Hij vreest dat ze alsnog in huilen zal uitbarsten, ze heeft haar hele leven met hem gedeeld, tegenover haar staat zijn stoel.
“Is Jan dood?” zegt ze verbaasd en dan gedecideerd: “Nee, dat geloof ik niet, dat is onzin.”
En opgewekt herhaalt ze:
“Heerlijk dat je er bent.”

vrijdag 3 februari 2017

Niet de schrijver, maar de lezer schept het verhaal


Zou het een trend worden, de overbevolking in de literatuur? En dan bedoel ik niet het groeiend legioen schrijvers dat de lezer bedelft onder een lawine boeken. Dan heb ik het over boeken met een menigte van tientallen personages, ieder met een eigen karakter en achtergrond. Deze week was ik bij de presentatie van Duel der Vikingen, een lijvig boek over de strijd om een Zweedse erfenis. Schrijver Thomas Lindblad voert vier hoofdpersonen op en een horde vrienden en familie. Toen ik zei dat ik de kluts  kwijtraakte, wees hij op de handige genealogie aan het eind van het boek. Daarin kon ik alles opzoeken. De digitale uitgave had bovendien een bijlage met personalia van de belangrijkste veertien personages. Wat was mijn probleem?
    

 

Neem nu Game of Thrones
Goede vraag, want personageproliferatie hoeft succes niet in de weg te staan, zoals Leon Tolstoj, Louis Couperus en J.R.R. Tolkien lieten zien en meer recent George Martin. Hij schreef de boekenreeks Het lied van ijs en vuur waarop de televisieserie Game of thrones is gebaseerd.
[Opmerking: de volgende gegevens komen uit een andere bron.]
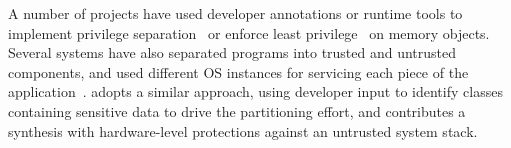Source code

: 
A number of projects have used  developer annotations or runtime tools
to implement privilege separation~\citep{brumley2004privtrans} or enforce least privilege~\citep{bittau2008wedge}
on memory objects.
Several systems have also separated programs into trusted and untrusted components, and used different OS instances
for servicing each piece of the application~\citep{singaravelu2006reducing, ta2006splitting, khatiwala2006data}.
\sysname{} adopts a similar approach, using developer input to identify classes containing sensitive data
to drive the partitioning effort, and contributes a synthesis with hardware-level protections against an untrusted system stack.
Een van de lezers van deze Amerikaanse bestsellers telde meer dan dertig personages.
Het vereist veel vertrouwen in de kwaliteit van je verhaal om de potentiële lezer te belasten met een vracht voorinformatie. Je stelt als auteur eisen aan de lezer. Multatuli vond dat het kenmerk van een goede schrijver. “Een lezer die geen tijd heeft om te vragen ‘wat is dat’ hoeft niet te lezen” vond hij.      
Mulisch de Dienstverlener
Ik ben het daarmee oneens, een schrijver is een dienstverlener. Ik zal hem dan ook niet belasten met genealogische puzzels. Een boek lezen is toch al een zware klus, waarschuwde wijlen Harry Mulisch al. “De lezer is niet de toeschouwer van een toneelstuk, maar de acteur die alle rollen uitbeeldt. De schrijver levert de tekst, maar een artistiek werkstuk wordt het pas door het talent van de lezer.”
Mulisch moet dit door bittere ervaring geleerd hebben, want hij had geen bescheiden aard. A.F.Th. van der Heijden stelt zich nog nederiger op. “Elk boek is au fond een doos vol dode woorden,” constateert hij. ”Totdat de lezer zich bereid toont ze met zijn ogen tot leven te wekken.”